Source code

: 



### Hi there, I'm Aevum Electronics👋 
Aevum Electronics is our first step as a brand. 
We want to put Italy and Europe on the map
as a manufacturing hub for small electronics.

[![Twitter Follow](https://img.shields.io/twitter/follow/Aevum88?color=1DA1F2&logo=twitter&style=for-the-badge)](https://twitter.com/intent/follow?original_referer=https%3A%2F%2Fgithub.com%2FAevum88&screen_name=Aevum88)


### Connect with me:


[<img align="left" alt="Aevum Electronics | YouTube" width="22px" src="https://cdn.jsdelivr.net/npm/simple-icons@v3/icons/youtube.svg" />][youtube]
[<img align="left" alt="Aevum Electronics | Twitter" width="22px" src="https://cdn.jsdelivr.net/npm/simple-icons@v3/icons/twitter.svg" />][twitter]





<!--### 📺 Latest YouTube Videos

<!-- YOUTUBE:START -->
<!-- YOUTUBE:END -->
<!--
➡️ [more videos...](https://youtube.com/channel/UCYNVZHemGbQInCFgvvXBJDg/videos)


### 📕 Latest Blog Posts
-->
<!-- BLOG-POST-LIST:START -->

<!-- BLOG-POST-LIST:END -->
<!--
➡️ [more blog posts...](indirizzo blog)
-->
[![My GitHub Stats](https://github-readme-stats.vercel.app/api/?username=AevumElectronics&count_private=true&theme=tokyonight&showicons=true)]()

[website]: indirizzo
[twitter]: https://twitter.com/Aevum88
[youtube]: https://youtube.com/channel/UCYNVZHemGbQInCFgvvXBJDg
--
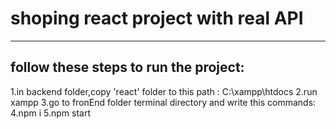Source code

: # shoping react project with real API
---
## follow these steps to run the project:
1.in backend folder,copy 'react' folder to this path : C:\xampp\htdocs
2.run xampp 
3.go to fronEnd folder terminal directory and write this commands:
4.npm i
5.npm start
...
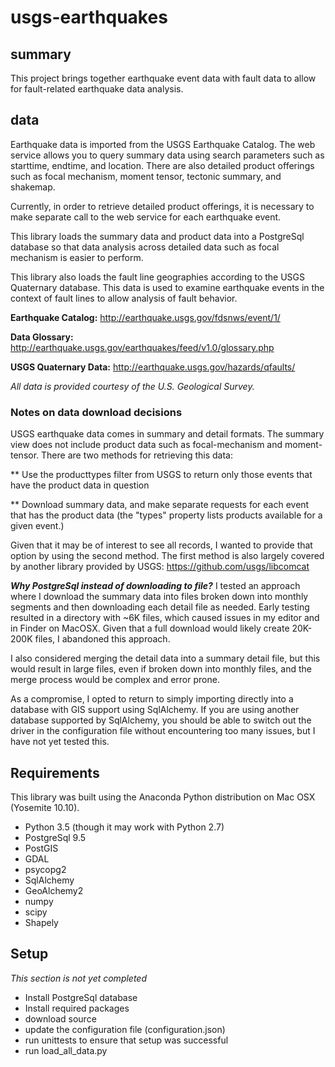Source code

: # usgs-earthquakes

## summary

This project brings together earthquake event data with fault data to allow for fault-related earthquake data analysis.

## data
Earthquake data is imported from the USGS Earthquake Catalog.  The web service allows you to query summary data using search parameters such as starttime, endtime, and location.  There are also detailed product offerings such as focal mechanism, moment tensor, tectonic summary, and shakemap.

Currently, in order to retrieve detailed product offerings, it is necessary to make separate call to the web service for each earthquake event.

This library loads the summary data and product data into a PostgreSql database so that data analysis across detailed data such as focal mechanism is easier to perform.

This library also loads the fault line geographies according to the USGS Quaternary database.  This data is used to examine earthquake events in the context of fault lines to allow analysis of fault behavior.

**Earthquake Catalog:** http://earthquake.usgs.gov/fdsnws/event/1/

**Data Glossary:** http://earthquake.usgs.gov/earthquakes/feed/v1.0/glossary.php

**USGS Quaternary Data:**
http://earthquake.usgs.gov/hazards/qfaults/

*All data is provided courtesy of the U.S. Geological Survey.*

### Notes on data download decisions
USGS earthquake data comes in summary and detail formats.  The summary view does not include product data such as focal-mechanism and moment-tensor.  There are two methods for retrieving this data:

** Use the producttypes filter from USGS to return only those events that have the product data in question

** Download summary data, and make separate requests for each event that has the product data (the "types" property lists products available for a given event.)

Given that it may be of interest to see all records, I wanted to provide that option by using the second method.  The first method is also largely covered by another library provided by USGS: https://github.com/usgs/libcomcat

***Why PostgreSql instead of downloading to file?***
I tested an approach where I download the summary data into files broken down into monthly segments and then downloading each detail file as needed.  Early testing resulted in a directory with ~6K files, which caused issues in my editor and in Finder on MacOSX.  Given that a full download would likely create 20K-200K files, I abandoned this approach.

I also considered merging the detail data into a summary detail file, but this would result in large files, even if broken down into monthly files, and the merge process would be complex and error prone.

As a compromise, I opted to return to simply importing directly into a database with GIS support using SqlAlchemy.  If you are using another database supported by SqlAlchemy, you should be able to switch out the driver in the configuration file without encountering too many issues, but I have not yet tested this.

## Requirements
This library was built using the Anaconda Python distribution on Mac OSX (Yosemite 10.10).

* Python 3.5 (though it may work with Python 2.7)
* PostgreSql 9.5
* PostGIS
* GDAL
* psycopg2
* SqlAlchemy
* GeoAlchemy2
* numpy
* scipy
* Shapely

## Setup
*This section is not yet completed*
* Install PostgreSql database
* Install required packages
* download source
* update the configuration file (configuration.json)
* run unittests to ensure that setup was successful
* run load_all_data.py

§ PROBLEM
Collect each line of the entries that has the word "PostgreSql", copying it in full.

§ OUTPUT BELOW
This library loads the summary data and product data into a PostgreSql database so that data analysis across detailed data such as focal mechanism is easier to perform.
***Why PostgreSql instead of downloading to file?***
* PostgreSql 9.5
* Install PostgreSql database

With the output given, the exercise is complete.